→ **Required action**:
Would you give again, exactly as written, the lines from the opening of the records to the line with "for the challenge.", that line included and pictures excluded?
┌──
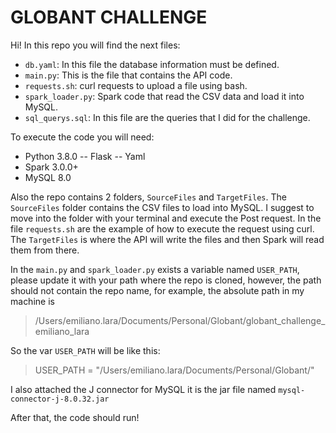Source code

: # GLOBANT CHALLENGE

Hi! In this repo you will find the next files:
- `db.yaml`: In this file the database information must be defined.
- `main.py`: This is the file that contains the API code.
- `requests.sh`: curl requests to upload a file using bash.
- `spark_loader.py`: Spark code that read the CSV data and load it into MySQL.
- `sql_querys.sql`: In this file are the queries that I did for the challenge.

To execute the code you will need:
- Python 3.8.0
-- Flask
-- Yaml 
- Spark 3.0.0+
- MySQL 8.0

Also the repo contains 2 folders, `SourceFiles` and `TargetFiles`. The `SourceFiles` folder contains the CSV files to load into MySQL. I suggest to move into the folder with your terminal and execute the Post request. In the file `requests.sh` are the example of how to execute the request using curl. The `TargetFiles` is where the API will write the files and then Spark will read them from there.

In the `main.py` and `spark_loader.py` exists a variable named `USER_PATH`, please update it with your path where the repo is cloned, however, the path should not contain the repo name, for example, the absolute path in my machine is
>/Users/emiliano.lara/Documents/Personal/Globant/globant_challenge_emiliano_lara
>
So the var `USER_PATH` will be like this:
>USER_PATH = "/Users/emiliano.lara/Documents/Personal/Globant/"

I also attached the J connector for MySQL it is the jar file named `mysql-connector-j-8.0.32.jar`  

After that, the code should run!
└──
→ **Solution**:
Source code

: # GLOBANT CHALLENGE

Hi! In this repo you will find the next files:
- `db.yaml`: In this file the database information must be defined.
- `main.py`: This is the file that contains the API code.
- `requests.sh`: curl requests to upload a file using bash.
- `spark_loader.py`: Spark code that read the CSV data and load it into MySQL.
- `sql_querys.sql`: In this file are the queries that I did for the challenge.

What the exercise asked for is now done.